Выбрать главу

– Odznak?

– Identyfikatorów, jakie stosuje policja. Można je nabyć za dziesięć dolarów w kramach na Times Square, ale jest to nielegalne. I jeszcze jedno. Nie chcę się narzucać, ale na wszelki wypadek zapisałem na odwrocie wizytówki mój domowy numer telefonu. Na wypadek gdyby przyszły ci do głowy jakieś inne pytania. Możesz do mnie dzwonić o każdej porze.
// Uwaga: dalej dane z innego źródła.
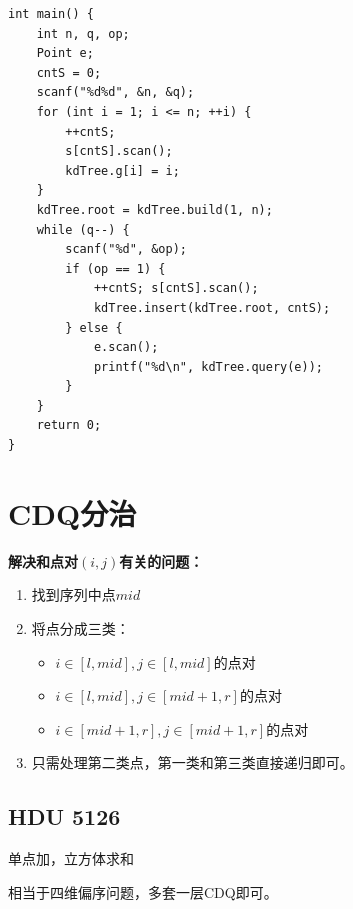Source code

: \begin{lstlisting}
int main() {
	int n, q, op;
    Point e;
	cntS = 0;
	scanf("%d%d", &n, &q); 
	for (int i = 1; i <= n; ++i) {
		++cntS;
		s[cntS].scan();
		kdTree.g[i] = i;
	}
	kdTree.root = kdTree.build(1, n);
	while (q--) {
		scanf("%d", &op);
		if (op == 1) {
			++cntS; s[cntS].scan();
			kdTree.insert(kdTree.root, cntS);
		} else {
			e.scan();
			printf("%d\n", kdTree.query(e));
		}
	}
	return 0;
}
\end{lstlisting}

\section{CDQ分治}

\textbf{解决和点对$(i, j)$有关的问题：}\par
\begin{enumerate}
\item 找到序列中点$mid$
\item 将点分成三类：
\begin{itemize}
\item $i \in [l, mid], j \in [l, mid]$的点对
\item $i \in [l, mid], j \in [mid + 1, r]$的点对
\item $i \in [mid + 1, r], j \in [mid + 1, r]$的点对
\end{itemize}
\item 只需处理第二类点，第一类和第三类直接递归即可。
\end{enumerate}

\subsection{HDU 5126}

单点加，立方体求和\par
相当于四维偏序问题，多套一层CDQ即可。\par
Taylor doszła do wniosku, że Hemming jest człowiekiem bardzo sympatycznym.

– To było fascynujące, John – rzekła z uśmiechem. – Bardzo ci dziękuję.
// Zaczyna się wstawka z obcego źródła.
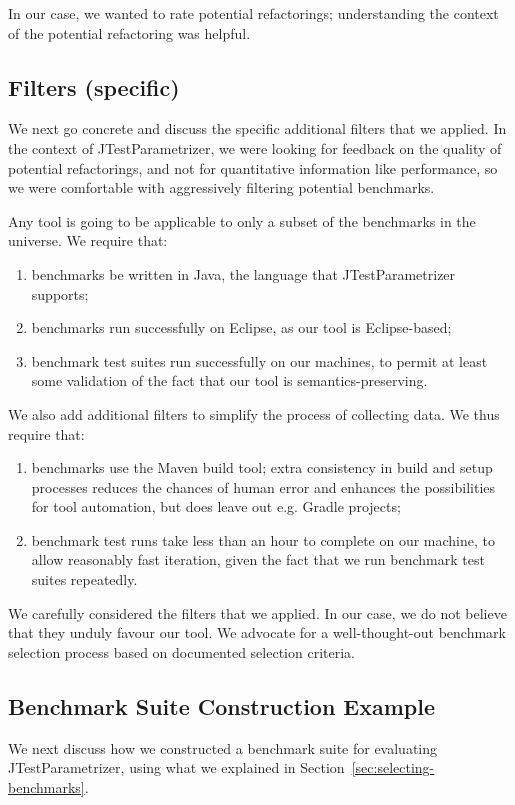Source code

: In our case, we wanted to rate potential refactorings; understanding the context of the potential refactoring was helpful.

\subsection{Filters (specific)}
We next go concrete and discuss the specific additional filters that we applied.
In the context of JTestParametrizer, we were looking for feedback on the quality of potential refactorings, and not for quantitative information like performance, so we were comfortable with aggressively filtering potential benchmarks.

Any tool is going to be applicable to only a subset of the benchmarks in the universe. We require that:
\begin{enumerate}
\item benchmarks be written in Java, the language that JTestParametrizer supports;
\item benchmarks run successfully on Eclipse, as our tool is Eclipse-based;
\item benchmark test suites run successfully on our machines, to permit at least some validation of the fact that our tool is semantics-preserving.
\end{enumerate}
We also add additional filters to simplify the process of collecting data. We thus require that:
\begin{enumerate}
\item benchmarks use the Maven build tool; extra consistency in build and setup processes reduces the chances of human error and enhances the possibilities for tool automation, but does leave out e.g. Gradle projects;
\item benchmark test runs take less than an hour to complete on our machine, to allow reasonably fast iteration, given the fact that we run benchmark test suites repeatedly.
\end{enumerate}
We carefully considered the filters that we applied. In our case, we do not believe that they unduly favour our tool. We advocate for a well-thought-out benchmark selection process based on documented selection criteria.

\subsection{Benchmark Suite Construction Example}
We next discuss how we constructed a benchmark suite for evaluating JTestParametrizer, using what we explained in Section~\ref{sec:selecting-benchmarks}.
Oboje ruszyli w kierunku windy, mijając po drodze szklaną gablotę z kolekcją drewnianych i gumowych pałek.

– Panno Lockwood… to znaczy Taylor… – zaczął nagle Hemming. – Czy chciałabyś wysłuchać mojego wykładu dla nowo przyjętych pracowników? Będę w nim mówił o przepisach prawnych, dotyczących włamań i naruszania prawa do prywatności.

– Nie, chyba nie – odparła po chwili wahania Taylor.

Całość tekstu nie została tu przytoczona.